L’hôtel des poupées
Paris. À quelques pas de Pigalle, quartier historique de la prostitution, un hôtel meublé héberge une soixantaine de transsexuelles d’origine latino-américaine. Une sorte de havre de paix pour ces « maricones » ou « homos » comme elles s’appellent entre-elles. Mais aussi un ghetto dans lequel la société les « oblige » à vivre, car pour elles, se loger à Paris est un luxe. Pour pouvoir bénéficier d’un logement décent, il faut des garants, des fiches de paie, trois mois de caution, trois mois anticipés de loyer et bien sûr un bailleur qui ne se soucie pas de l’identité sexuelle de ses locataires. Faute de tous ces éléments, les transsexuelles qui travaillent au Bois de Boulogne comme prostituées sont reléguées dans des hôtels miteux.

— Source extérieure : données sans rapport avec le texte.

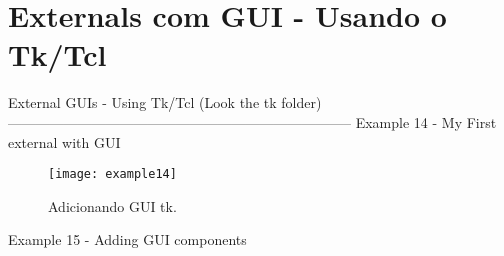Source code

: 
\chapter{Externals com GUI - Usando o Tk/Tcl}
External GUIs - Using Tk/Tcl (Look the tk folder)
--------------------------------------------------------------------------
Example 14 - My First external with GUI
\begin{figure}[h!]
	\centering
	\texttt{[image: example14]}
	\caption{Adicionando GUI tk.}
\end{figure}

Example 15 - Adding GUI components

Son séjour interdit par le patron de l’hôtel, Mara Mazzanti s’est introduite « clandestinement » dans ce lieu de l’intime pour témoigner avec une intensité complice, empreinte de retenue et d’humanité, des conditions d’asservissement de ces femmes qui ne se sentiront jamais chez elles, ni sur terre, ni dans leur corps. Par une photographie de la proximité, avec pudeur, tendresse et respect, elle confirme la conviction de la poétesse sud africaine Antjie Krog en démontrant que la détresse qui dépossède le présent du cœur qui aurait dû l’habiter ne permettra jamais l’avènement d’un temps parfait, ni dans la multitude, ni dans la solitude.
Mara Mazzanti
Née à Rome le 18.07.1973
Réside à Paris.
Fait partie du collectif : « Le Bar Floréal »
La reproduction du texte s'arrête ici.